La SRR ATO 7 Ragusa ha avviato un’approfondita attività di verifica interna dopo aver riscontrato alcune anomalie nel corso dei controlli amministrativi. Secondo quanto comunicato dalla società, sarebbero emerse presunte anticipazioni stipendiali non autorizzate a favore di tre dipendenti, circostanza che ha spinto gli organi di vertice ad attivare immediatamente le procedure previste.
L’indagine interna, condotta dal dirigente della struttura, ha portato la SRR a presentare un esposto–querela alla Procura della Repubblica di Ragusa nei confronti dei tre dipendenti coinvolti. Contestualmente, la società ha adottato le misure cautelari ritenute necessarie per tutelare la gestione amministrativa e garantire la piena trasparenza dell’ente.
Il Consiglio di Amministrazione ribadisce di aver sempre operato nel rispetto delle norme e delle procedure interne, confermando la massima collaborazione con le autorità competenti.
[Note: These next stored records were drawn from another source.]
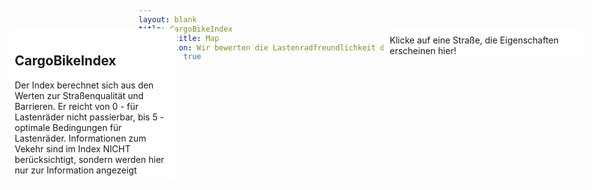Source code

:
 ```yaml
---
layout: blank
title: CargoBikeIndex
subpage-title: Map
description: Wir bewerten die Lastenradfreundlichkeit der Straßen in Deutschland.
show-map: true
---
```


<style>
    .mapboxgl-popup {
        max-width: 400px;
        font: 12px/20px 'Helvetica Neue', Arial, Helvetica, sans-serif;
    }
    .map-container,
    #map {
        height: calc(100vh - 75px);
    }
    .info_window {
        background-color: white;
        width: 250px;
        position: absolute;
        top: 100px;
        left: 20px;
        z-index: 200;
        padding: 10px;
        border-radius: 10px;
    }
    #object_info {
        background-color: white;
        width: 300px;
        position: absolute;
        top: 100px;
        right: 20px;
        z-index: 200;
        padding: 10px;
        border-radius: 10px;
    }
    #object_info ul {
        list-style: none;
        padding: 0;
    }
</style>
<div class="map-container">
    <div class="info_window roboto">
    <h2 class="bebas">CargoBikeIndex</h2>
    Der Index berechnet sich aus den Werten zur Straßenqualität und Barrieren. Er reicht von 0 - für Lastenräder nicht passierbar, bis 5 - optimale Bedingungen für Lastenräder. Informationen zum Vekehr sind im Index NICHT berücksichtigt, sondern werden hier nur zur Information angezeigt
    </div>
    <div id="object_info">Klicke auf eine Straße, die Eigenschaften erscheinen hier!</div>
    <div id="map"></div>
</div>
<script>
	mapboxgl.accessToken = 'pk.eyJ1IjoiaGVucmk5NyIsImEiOiJ1bElfcS1rIn0.6kD_Z9ML35sB-N9XF-pQlQ';
    var map = new mapboxgl.Map({
        container: 'map',
        style: 'mapbox://styles/henri97/ckm8eucf25b6i17nw08qg8wsz',
        center: [9.1783, 48.7761],
        zoom: 13.2
    });
    let cbi_layer_id= "cbi-standard"
    map.on('click', function (e) {
        var features = map.queryRenderedFeatures(e.point, {layers: [cbi_layer_id]});
        // Limit the number of properties we're displaying for
        // legibility and performance
        var displayProperties = ['properties'];
        var displayFeatures = features.map(function (feat) {
        var displayFeat = {};
        displayProperties.forEach(function (prop) {
        displayFeat[prop] = feat[prop];
        });
            return displayFeat;
        });
        let map_element = displayFeatures[0].properties;
        let attributes_list = '<ul>';
        for(element in map_element){
            attributes_list += '<li>' + element + ': ' + map_element[element]+'</li>'
        }
        if(map_element.length == 0) attributes_list = "Nichts ausgewählt"
        attributes_list += '</ul>';
        document.getElementById('object_info').innerHTML = attributes_list
        console.warn(JSON.stringify(displayFeatures))
    });
    map.on('mouseenter', cbi_layer_id, function (e) {
        // Change the cursor style as a UI indicator.
        map.getCanvas().style.cursor = 'pointer';
    });
    map.on('mouseleave', cbi_layer_id, function () {
        map.getCanvas().style.cursor = '';
    });
</script>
Nel comunicato si evidenzia inoltre che i presidi di controllo, predisposti per assicurare correttezza e tracciabilità, sembrerebbero essere stati aggirati con destrezza e in concorso, considerati i ruoli ricoperti dai dipendenti interessati dalla vicenda.
La SRR ATO 7 Ragusa assicura che l’indagine non avrà alcun impatto sulla continuità del servizio pubblico e che l’immagine degli organi societari e dei lavoratori che operano con correttezza rimane pienamente tutelata. La presidente del CdA, Maria Monisteri Caschetto, ha confermato la volontà dell’ente di procedere con la massima chiarezza e nel pieno rispetto delle istituzioni.